契約者のためにコストをかけると株主配当が減るし、だからといって、契約者のためにコストをかけないと株主配当は増えるが契約者の利便性などは低下する。
でも、まず最初に考えないといけないのは、株主と契約者との間の管理。
その第一段階は保険料水準の設定。
保険料には期待される利益が含まれているが、この水準が大きいと株主の利益につながる。
その結果、契約者の負担が増える。
もちろん、高ければ買わないから競争力も必要なのだけど、どれくらいの利益水準を期待するかをルール化するなどして明確にするのは重要だろう。
そのうえで、契約者にとってあるべき状態にするためにどこまでコストをかけるか?というのを決めていくのが重要になる。

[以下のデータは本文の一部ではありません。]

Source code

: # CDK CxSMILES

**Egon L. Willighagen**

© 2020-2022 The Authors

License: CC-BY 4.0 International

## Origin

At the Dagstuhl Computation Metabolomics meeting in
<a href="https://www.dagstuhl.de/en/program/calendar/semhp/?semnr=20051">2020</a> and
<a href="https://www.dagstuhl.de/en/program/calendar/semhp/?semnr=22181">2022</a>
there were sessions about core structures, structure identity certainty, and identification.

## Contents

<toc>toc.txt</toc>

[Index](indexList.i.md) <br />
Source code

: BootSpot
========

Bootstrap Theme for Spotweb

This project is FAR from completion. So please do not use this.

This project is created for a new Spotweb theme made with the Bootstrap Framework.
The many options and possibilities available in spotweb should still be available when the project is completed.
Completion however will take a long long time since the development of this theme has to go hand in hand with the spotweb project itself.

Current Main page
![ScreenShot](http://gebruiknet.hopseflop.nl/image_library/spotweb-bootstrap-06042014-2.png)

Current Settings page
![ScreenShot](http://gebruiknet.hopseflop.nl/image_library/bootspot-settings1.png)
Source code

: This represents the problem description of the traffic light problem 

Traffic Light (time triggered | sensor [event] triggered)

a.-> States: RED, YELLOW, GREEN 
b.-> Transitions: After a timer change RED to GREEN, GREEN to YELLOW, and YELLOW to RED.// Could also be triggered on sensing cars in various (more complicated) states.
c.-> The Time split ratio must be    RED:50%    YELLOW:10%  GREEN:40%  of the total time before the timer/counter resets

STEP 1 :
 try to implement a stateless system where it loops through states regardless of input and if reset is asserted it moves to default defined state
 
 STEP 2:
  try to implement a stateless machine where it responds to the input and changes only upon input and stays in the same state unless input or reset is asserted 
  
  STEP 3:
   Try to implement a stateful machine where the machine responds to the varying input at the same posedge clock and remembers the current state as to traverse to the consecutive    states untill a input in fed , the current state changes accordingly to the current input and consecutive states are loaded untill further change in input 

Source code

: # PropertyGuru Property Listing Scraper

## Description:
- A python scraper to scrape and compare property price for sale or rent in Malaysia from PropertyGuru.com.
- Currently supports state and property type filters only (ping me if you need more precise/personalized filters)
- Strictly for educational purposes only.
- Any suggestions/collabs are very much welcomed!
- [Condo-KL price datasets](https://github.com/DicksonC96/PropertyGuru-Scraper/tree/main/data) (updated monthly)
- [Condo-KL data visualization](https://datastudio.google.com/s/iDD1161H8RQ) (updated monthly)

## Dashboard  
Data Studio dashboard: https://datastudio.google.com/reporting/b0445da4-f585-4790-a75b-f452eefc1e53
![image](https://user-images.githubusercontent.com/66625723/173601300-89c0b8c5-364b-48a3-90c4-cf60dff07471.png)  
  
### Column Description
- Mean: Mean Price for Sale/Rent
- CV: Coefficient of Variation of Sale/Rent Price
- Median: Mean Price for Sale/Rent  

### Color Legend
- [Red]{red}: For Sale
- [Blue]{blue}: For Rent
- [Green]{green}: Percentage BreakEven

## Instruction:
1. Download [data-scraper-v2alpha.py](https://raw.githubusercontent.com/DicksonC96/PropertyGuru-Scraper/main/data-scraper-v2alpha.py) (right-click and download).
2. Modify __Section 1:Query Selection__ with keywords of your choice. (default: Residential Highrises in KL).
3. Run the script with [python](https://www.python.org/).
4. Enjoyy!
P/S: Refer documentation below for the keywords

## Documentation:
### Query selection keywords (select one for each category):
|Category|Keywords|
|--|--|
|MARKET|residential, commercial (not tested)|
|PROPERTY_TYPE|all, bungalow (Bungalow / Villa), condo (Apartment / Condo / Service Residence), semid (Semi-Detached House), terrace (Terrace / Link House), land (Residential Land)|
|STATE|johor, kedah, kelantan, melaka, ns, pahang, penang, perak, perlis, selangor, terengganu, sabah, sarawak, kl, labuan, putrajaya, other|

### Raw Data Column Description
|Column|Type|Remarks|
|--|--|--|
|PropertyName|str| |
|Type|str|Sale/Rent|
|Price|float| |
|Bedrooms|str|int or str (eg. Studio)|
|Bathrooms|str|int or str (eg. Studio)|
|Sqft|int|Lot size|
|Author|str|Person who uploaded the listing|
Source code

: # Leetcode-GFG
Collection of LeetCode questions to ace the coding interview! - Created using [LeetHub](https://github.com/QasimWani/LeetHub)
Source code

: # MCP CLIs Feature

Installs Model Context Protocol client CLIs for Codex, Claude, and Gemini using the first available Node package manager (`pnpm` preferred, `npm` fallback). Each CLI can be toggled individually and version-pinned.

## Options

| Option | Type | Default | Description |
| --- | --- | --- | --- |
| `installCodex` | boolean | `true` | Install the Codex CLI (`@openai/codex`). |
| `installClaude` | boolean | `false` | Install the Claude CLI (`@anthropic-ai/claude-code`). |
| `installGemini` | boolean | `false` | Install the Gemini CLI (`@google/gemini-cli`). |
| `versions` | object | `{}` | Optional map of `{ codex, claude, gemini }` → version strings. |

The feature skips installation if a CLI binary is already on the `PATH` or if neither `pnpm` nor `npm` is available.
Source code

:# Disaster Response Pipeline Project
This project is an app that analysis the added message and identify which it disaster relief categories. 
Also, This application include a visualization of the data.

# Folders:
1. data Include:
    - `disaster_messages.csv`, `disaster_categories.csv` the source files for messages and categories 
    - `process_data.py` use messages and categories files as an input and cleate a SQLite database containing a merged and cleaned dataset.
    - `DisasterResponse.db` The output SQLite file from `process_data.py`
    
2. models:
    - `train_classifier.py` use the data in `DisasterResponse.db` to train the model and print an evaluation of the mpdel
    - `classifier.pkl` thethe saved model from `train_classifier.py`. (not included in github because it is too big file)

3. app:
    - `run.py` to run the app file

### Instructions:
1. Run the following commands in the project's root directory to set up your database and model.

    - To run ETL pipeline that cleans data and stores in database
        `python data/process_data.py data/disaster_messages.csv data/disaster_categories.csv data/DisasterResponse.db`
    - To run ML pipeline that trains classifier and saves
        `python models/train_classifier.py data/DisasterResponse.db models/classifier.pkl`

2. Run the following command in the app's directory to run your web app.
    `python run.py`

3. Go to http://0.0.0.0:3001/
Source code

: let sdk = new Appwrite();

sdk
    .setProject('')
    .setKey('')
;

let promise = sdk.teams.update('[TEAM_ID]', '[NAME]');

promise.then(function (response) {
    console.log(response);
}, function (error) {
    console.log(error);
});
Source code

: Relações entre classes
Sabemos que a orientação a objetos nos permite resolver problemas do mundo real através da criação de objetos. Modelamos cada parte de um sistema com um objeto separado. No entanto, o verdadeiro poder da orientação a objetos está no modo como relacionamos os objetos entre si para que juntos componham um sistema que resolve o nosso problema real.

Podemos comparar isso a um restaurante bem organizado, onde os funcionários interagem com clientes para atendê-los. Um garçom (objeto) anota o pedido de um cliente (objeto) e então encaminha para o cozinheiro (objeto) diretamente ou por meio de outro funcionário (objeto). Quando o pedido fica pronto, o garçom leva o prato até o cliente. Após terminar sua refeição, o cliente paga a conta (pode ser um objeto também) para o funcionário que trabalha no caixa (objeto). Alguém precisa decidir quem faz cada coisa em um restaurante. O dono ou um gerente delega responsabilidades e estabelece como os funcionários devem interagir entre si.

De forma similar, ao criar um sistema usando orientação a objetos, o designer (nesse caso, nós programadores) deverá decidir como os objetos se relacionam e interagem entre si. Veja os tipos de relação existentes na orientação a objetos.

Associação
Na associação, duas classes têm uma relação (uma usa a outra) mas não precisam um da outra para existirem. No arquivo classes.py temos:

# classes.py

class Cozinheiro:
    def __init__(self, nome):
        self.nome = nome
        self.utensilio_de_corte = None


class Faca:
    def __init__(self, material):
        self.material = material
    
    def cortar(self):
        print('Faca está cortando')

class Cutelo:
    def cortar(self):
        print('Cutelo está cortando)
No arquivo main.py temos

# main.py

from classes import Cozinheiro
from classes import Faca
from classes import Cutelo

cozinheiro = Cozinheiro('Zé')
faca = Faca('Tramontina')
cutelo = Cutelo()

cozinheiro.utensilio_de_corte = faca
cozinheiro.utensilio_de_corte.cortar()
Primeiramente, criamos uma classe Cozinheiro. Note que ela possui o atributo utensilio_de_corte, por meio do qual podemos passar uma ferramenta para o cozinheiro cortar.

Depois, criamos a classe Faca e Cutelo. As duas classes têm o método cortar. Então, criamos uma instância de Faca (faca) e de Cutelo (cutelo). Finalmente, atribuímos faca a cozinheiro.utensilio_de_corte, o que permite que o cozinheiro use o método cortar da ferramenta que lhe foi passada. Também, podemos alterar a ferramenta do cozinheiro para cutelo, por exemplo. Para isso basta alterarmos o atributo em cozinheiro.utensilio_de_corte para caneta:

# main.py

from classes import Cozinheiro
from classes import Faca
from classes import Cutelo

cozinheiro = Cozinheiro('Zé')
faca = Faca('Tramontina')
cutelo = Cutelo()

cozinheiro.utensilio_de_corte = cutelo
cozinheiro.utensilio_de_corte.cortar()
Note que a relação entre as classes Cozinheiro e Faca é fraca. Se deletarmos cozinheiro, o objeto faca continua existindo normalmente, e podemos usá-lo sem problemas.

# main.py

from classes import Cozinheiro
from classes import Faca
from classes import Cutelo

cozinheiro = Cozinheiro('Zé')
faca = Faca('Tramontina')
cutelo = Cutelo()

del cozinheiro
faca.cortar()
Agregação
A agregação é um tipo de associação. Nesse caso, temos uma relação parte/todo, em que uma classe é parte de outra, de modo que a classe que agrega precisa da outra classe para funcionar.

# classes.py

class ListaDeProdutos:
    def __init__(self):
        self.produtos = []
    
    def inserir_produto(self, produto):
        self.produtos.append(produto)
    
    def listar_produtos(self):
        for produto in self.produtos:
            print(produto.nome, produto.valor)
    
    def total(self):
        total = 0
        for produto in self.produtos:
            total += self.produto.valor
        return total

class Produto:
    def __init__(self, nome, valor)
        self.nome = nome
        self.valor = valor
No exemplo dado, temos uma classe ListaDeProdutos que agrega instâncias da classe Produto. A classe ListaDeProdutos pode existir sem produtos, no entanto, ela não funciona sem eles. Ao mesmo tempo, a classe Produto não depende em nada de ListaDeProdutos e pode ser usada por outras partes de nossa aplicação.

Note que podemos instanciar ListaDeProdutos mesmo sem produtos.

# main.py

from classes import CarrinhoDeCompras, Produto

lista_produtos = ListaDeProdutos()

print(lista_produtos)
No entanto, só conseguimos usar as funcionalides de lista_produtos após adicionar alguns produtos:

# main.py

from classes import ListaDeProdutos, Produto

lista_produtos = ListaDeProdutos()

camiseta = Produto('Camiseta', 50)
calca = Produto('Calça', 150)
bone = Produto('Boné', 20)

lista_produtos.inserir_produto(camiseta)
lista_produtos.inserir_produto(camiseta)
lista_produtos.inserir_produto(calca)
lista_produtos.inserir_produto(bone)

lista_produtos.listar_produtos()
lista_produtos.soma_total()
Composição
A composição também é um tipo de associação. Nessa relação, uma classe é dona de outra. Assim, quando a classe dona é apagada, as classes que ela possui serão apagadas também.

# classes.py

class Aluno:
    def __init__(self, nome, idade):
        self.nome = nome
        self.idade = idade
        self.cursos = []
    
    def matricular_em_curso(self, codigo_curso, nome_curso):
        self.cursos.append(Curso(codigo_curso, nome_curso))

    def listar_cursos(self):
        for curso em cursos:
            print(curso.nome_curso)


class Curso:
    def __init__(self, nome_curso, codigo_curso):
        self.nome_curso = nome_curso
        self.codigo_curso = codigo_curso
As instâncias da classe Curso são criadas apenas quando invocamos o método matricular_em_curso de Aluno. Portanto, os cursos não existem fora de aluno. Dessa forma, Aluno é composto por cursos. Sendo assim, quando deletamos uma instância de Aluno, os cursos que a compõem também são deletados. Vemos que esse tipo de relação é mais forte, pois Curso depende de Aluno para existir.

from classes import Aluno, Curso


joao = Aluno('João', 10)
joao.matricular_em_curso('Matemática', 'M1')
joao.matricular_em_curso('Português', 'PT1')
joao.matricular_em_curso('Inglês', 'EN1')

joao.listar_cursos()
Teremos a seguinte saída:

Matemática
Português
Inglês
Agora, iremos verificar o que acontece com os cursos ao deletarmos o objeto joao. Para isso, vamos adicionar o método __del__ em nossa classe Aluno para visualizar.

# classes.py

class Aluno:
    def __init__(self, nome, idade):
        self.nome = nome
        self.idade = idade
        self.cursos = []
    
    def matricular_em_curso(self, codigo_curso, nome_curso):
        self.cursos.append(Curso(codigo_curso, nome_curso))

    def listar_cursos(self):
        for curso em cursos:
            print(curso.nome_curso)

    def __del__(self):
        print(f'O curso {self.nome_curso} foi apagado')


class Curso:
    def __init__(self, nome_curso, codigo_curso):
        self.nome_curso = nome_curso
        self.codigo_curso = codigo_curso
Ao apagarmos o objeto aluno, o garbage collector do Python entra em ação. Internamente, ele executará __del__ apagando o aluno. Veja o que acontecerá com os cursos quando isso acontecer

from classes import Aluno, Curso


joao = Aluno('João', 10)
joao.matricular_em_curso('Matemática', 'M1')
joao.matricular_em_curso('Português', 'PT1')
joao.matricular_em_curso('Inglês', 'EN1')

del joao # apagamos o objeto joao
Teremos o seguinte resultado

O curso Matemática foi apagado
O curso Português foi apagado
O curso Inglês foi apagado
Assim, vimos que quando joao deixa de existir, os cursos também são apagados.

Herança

契約させるだけさせて、保険金支払いなどの手続きが不便だったり、照会しても反応がないなどというのでは困る。
また、テクノロジーの発展に伴い他社がそれを取り入れて進化している中で、自分が入っている会社が見劣りするようでも困る。
こういうところにお金をかけないような会社は、株主本位の会社と言われても仕方ないでしょう。
特に生保の場合は、健康状態などにより他社に乗り換えられなかったり、乗り換えるにしても手間がかかることから、こういう視点での情報が重要だろう。
顧客本位の業務運営ということでFSAが日々研究を進めているが、株主管理を各社がどうしているのかを調査して、方針を決めていくとか、各社の情報を公表するなどを進めるべきではないかと思う。
もちろん、情報をそのまま公表するわけにはいかないから、格付けのようなことをするなどを考えればよい。